--- DATA EXTRACT Enclosed Below ---

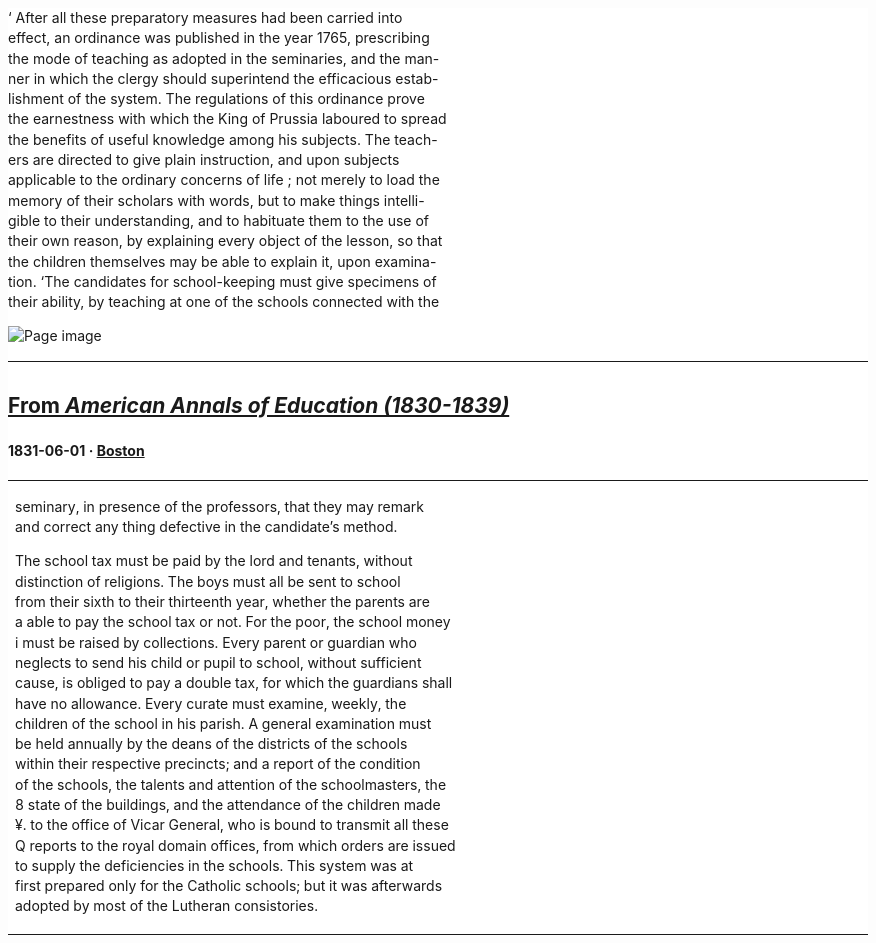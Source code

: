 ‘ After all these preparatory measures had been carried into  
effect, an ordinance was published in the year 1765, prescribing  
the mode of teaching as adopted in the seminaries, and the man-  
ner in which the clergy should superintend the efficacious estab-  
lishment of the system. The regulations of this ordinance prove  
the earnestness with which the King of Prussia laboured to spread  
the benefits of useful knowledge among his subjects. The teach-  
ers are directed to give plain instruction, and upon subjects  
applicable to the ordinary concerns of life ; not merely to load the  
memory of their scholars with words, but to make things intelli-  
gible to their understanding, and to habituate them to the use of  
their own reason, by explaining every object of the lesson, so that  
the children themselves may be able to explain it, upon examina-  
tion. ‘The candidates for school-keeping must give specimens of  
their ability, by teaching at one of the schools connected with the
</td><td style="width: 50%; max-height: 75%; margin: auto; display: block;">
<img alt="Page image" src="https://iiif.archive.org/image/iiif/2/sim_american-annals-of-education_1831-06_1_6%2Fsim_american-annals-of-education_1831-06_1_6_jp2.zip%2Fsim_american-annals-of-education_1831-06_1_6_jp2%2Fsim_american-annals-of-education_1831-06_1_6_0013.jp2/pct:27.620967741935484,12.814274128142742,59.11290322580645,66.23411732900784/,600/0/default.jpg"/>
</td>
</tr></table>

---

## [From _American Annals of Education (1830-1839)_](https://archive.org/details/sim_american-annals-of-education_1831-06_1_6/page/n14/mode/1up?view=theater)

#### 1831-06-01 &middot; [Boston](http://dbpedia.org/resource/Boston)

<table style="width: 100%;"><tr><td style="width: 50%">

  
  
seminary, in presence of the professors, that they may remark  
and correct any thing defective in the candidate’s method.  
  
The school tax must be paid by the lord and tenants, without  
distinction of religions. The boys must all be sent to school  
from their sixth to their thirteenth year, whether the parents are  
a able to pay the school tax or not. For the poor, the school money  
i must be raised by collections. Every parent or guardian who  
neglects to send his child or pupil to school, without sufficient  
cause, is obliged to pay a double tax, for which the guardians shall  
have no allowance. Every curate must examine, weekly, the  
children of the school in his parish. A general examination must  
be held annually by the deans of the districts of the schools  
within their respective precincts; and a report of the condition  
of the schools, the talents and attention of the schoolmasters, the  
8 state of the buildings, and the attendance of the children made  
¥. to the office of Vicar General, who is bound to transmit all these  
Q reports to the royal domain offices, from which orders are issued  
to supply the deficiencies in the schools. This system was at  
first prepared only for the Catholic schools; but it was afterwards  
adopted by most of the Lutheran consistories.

--- End of Enclosed DATA EXTRACT ---
--- DATA EXTRACT Enclosed Below ---

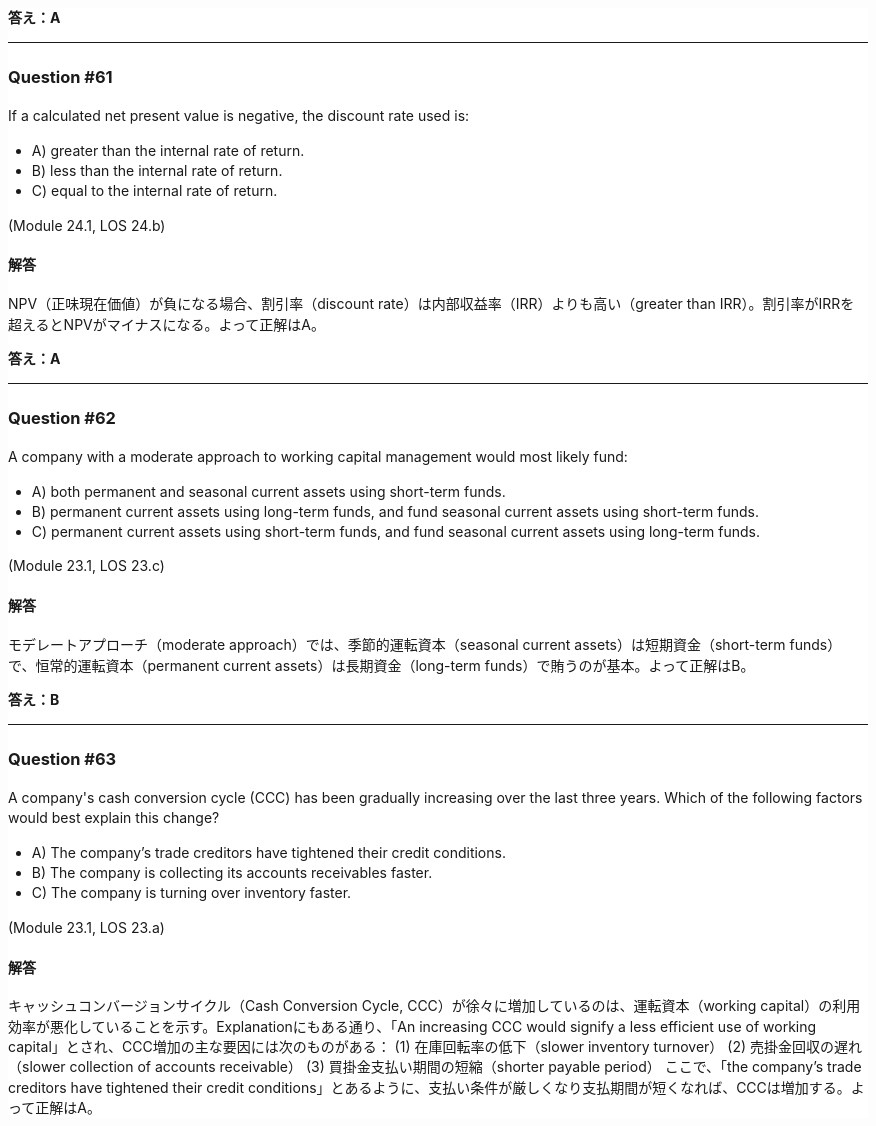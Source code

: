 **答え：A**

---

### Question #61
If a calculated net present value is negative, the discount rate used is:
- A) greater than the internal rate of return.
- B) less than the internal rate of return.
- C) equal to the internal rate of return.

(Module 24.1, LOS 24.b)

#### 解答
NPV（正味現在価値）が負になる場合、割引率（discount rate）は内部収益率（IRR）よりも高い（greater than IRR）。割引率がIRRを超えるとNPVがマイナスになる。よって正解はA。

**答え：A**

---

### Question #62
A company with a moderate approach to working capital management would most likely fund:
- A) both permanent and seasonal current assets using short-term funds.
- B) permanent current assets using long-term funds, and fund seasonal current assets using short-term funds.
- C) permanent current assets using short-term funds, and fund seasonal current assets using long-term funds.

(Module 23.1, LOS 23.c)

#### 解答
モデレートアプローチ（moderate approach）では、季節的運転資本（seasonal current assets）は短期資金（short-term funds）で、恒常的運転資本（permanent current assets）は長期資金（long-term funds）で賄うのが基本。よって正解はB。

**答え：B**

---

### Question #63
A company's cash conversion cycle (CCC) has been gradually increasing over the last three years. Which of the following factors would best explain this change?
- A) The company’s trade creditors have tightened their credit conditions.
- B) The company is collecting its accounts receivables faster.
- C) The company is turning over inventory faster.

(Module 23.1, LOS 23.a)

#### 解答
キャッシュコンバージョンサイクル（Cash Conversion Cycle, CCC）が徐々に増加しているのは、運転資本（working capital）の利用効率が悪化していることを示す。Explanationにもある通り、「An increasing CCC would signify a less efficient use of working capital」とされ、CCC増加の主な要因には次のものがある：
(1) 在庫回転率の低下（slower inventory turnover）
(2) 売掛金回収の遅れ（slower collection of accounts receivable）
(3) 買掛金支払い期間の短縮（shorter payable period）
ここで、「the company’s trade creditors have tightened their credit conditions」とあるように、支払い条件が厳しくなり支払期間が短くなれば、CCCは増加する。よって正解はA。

--- End of Enclosed DATA EXTRACT ---

## TASK GOAL
Above are the records. Print exactly, and only, the lines from the line with "the mode of" to the line with "the benefits of", both inclusive.

## RESULT OF THIS EXERCISE
the mode of teaching as adopted in the seminaries, and the man-  
ner in which the clergy should superintend the efficacious estab-  
lishment of the system. The regulations of this ordinance prove  
the earnestness with which the King of Prussia laboured to spread  
the benefits of useful knowledge among his subjects. The teach-  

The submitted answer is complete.